Ken Jin

A Plan for 5-10%* Faster Free-Threaded JIT by Python 3.16

08-Nov-2025

During the Python Core Dev Sprint in Cambridge hosted by ARM, we planned to make the JIT in CPython 5% faster by 3.15 and 10% faster by 3.16. The planners present were Savannah Ostrowski, Mark Shannon, Ken Jin (me), Diego Russo and Brandt Bucher. We were accompanied by other CPython core team members as well.

You might wonder: 5% seems awfully conservative. However, note that this figure is the geometric mean. The number can range from slower to significantly faster. All numbers are pyperformance figures.

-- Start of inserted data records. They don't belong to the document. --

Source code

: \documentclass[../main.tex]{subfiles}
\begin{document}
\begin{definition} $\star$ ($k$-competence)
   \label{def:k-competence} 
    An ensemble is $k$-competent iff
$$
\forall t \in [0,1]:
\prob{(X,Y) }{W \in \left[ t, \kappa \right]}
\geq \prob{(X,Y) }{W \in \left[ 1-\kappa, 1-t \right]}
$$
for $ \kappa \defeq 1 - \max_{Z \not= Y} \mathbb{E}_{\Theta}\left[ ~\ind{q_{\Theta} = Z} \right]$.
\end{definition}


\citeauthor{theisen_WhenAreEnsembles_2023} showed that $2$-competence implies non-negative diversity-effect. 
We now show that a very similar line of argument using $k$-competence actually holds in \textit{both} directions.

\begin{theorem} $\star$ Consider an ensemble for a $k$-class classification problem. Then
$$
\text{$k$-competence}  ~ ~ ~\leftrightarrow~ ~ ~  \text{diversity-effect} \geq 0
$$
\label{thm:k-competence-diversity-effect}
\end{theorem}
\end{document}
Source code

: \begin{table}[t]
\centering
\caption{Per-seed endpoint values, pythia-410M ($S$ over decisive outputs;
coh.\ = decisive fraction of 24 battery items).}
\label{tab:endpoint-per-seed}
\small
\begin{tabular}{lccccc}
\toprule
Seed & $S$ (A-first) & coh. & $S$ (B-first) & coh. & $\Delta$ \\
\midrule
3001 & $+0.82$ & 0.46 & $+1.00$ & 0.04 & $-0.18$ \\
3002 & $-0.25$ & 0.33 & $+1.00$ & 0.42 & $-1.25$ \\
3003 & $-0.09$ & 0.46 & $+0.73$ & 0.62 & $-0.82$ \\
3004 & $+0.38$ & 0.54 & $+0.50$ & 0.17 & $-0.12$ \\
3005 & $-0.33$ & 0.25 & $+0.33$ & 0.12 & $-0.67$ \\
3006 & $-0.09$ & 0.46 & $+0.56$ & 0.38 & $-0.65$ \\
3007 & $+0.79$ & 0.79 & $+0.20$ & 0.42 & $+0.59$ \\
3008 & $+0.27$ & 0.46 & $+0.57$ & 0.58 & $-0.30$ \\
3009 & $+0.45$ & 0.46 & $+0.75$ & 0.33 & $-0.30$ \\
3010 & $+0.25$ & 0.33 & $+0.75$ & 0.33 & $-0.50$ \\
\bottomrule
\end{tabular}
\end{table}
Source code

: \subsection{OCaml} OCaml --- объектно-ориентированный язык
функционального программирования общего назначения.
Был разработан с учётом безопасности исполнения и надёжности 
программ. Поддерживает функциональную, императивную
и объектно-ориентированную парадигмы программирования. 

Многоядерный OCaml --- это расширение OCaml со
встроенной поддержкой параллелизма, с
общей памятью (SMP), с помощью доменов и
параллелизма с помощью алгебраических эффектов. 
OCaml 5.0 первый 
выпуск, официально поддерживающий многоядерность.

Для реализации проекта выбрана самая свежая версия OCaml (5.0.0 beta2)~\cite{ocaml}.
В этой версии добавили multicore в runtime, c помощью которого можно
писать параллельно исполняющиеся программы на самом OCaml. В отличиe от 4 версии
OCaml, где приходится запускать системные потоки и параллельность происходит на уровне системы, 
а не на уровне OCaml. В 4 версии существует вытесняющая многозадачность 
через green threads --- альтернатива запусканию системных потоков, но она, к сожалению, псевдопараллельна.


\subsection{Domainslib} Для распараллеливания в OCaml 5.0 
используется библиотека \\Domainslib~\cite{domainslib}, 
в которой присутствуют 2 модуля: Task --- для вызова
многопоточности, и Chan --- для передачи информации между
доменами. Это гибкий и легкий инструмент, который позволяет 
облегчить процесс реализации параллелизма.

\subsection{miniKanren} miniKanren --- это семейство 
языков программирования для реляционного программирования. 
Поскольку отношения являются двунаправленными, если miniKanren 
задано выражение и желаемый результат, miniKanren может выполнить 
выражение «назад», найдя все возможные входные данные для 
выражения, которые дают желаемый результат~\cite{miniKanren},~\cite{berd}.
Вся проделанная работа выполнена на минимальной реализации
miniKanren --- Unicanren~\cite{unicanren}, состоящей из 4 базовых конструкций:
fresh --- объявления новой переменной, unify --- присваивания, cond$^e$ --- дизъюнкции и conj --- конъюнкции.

In my previous blog post, I talked about the Python 3.13 and 3.14 JIT’s state. We’re planning to change that for 3.15 and 3.16.

The Plan for 3.15

This is a paraphrase of what Savannah laid out here. The difference is that I’m listing things in chronological order of what I expect will be merged into CPython.

  1. Profiling support via LLVM 21.
  2. Trace recording JIT.
  3. Better machine code.
  4. Register allocation/Top-of-Stack Caching.
  5. Reference count elimination.
  6. More constant promotion.
  7. Basic Free threading support.

Profiling support via LLVM 21

Profiling and debugger support is a must-have if we want the JIT to be production-ready. The JIT uses Copy-and-patch compilation to create its templates/stencils. Thanks to Savannah, we have support for LLVM 20 and soon LLVM 21. LLVM 21 in theory should allow us to support stack unwinding through the JIT frames. This would allow debuggers and other tools to see the JIT code as a single frame. Currently the debugger I use gets lost when it tries to introspect JIT code.

I can’t explain more, because I don’t know anything about debuggers and profilers :(.

Trace recording JIT

Our current JIT region selection algorithm could be improved. Here’s the current pipeline:

CPython's JIT Pipeline

The region selector, aka. the JIT frontend, uses trace projection. In short, we guess where the traces will go, and use historical data from the interpreter’s inline caches to feed type information into our IR.

There are two problems with the above:

  1. CPython’s inline caches are monomorphic to save space. We thus have little concept of distributions or historical data. The only information we have is “cache hit” or “cache miss”. This causes historical data to be stale/contradictory in our IR very often.
  2. We need a lot of interpreter involvement to record where our code will execute next. For example, if we saw a call, we would inline the call into the call site based on the inline cache entry information. However, this is a best-effort guess due to the previous point. Generators are completely unhandled. Custom dunders are punted. You get the point.

Other tracing JIT compilers like PyPy and TorchDynamo (torch.compile). Use some form of trace recording. This is not entirely true for TorchDynamo, as that seems to introspect values then do a symbolic interpretation over the bytecode. However, the key point is that live up-to-date information is present in both these systems.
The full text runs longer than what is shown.